Reputation: 7030
I am trying to better understand internals of ElasticSearch, so I would like to know if there are any differences in how ElasticSearch internally computes term statistics for the following two cases.
The first case is when I have documents like:
{
"foo": [
{
"bar": "long string"
},
{
"bar": "another long string"
}
]
}
Or a document like:
{
"foobar": "long string another long string"
}
My understanding is that the first document gets flattened to:
{
"foo.bar": ["long string", "another long string"]
}
So it seems the question is really, is the second and third documents indexed the same? Is term statistics computed the same?
Upvotes: 3
Views: 368
Reputation: 217314
Interesting question! If you index the first and the second document and then look at the term vectors for the foo.bar
field, you'll notice that frequencies and offsets are exactly the same, however, the positions differ.

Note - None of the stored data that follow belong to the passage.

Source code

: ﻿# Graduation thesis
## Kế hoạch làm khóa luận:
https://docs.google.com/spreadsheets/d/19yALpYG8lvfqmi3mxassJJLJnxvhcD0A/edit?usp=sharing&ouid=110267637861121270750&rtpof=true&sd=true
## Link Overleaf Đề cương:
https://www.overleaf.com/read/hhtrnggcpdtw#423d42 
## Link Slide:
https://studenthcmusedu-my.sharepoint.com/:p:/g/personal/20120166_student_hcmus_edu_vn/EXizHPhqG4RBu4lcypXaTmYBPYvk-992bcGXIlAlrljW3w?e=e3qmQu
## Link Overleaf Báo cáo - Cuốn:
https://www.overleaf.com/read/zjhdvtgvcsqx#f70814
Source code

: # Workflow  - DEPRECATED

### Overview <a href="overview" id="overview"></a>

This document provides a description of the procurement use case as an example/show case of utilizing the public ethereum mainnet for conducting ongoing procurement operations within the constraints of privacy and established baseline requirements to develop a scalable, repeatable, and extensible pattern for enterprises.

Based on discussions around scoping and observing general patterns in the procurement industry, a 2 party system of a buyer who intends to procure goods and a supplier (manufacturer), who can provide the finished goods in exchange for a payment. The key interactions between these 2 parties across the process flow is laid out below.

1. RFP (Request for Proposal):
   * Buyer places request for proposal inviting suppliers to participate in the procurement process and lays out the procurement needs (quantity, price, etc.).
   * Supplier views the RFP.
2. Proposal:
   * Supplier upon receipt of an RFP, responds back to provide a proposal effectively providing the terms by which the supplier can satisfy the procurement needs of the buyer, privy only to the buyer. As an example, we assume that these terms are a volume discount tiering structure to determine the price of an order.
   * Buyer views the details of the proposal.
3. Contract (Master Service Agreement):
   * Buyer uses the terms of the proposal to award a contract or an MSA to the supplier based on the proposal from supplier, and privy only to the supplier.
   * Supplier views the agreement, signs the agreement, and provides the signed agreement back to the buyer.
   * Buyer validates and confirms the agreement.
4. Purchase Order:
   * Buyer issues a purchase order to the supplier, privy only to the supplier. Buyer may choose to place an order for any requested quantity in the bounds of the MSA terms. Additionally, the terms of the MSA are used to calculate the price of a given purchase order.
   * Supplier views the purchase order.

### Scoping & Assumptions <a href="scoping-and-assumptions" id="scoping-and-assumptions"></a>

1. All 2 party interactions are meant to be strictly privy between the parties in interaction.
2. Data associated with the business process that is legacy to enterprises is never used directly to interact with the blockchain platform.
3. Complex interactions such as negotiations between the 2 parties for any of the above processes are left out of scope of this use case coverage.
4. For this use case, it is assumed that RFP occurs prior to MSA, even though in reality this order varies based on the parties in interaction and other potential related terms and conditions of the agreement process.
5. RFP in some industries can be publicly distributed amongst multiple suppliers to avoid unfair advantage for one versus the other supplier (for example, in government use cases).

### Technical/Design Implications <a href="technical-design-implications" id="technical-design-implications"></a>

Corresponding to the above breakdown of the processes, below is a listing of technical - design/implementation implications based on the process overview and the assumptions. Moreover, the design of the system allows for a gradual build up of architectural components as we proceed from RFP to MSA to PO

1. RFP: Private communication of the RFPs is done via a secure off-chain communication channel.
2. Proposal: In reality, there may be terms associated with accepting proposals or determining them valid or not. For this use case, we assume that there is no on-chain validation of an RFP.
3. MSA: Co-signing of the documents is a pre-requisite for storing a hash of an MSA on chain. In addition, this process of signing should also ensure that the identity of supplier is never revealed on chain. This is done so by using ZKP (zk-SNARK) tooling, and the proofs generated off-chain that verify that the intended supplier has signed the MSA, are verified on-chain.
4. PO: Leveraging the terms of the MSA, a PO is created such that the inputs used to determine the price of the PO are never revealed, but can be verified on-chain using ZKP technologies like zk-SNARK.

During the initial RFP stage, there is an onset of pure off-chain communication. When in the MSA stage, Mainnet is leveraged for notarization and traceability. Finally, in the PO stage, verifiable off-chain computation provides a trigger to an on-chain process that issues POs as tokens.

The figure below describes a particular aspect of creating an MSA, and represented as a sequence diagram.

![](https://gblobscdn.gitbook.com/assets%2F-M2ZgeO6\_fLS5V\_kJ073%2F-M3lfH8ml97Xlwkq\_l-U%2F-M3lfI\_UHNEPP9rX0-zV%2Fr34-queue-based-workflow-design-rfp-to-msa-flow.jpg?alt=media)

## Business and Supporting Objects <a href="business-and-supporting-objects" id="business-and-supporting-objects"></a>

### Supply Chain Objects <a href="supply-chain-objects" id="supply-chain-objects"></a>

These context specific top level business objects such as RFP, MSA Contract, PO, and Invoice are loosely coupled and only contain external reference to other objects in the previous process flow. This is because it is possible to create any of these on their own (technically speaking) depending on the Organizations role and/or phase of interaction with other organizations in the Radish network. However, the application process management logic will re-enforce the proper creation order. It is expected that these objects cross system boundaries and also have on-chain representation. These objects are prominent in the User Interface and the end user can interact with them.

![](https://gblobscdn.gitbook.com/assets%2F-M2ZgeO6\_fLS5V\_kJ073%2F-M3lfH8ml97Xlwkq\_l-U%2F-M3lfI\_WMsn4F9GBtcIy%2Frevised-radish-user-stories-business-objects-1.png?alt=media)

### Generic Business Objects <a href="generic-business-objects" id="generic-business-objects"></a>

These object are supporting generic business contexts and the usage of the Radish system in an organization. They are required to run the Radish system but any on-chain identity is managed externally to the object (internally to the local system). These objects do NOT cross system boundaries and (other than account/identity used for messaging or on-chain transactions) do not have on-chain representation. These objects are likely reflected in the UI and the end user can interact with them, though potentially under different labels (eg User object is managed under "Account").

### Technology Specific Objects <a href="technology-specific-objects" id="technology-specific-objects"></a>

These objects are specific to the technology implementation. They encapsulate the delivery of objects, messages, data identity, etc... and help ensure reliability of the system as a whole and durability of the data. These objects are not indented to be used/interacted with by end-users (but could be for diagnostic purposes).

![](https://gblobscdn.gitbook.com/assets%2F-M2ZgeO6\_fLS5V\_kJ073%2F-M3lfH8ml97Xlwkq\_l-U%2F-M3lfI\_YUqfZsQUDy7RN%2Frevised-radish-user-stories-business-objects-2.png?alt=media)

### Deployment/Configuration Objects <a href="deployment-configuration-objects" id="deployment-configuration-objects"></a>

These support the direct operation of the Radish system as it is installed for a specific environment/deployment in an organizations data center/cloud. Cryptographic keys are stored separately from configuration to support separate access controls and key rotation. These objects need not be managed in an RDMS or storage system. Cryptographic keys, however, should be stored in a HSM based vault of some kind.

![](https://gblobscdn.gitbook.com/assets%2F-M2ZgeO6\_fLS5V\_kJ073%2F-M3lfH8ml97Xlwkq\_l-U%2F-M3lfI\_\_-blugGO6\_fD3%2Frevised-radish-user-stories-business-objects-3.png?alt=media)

The reason for this has to do with the position_increment_gap
setting, whose default value is 100. The reason this fake gap is introduced is to prevent phrase queries from matching across the values.
So in the first document, the foo.bar
field has multiple values as you rightly noticed, hence why the term positions differ with the second document where there's only a single string.
["long string", "another long string"]
That means that if you try to use a match_phrase
query for matching string another
, then it won't match the first document, only the second one.
You can still decide to change the value of position_increment_gap
in the mapping of the first document and set it to 0, in which case both document would be indexed exactly the same way.
Upvotes: 3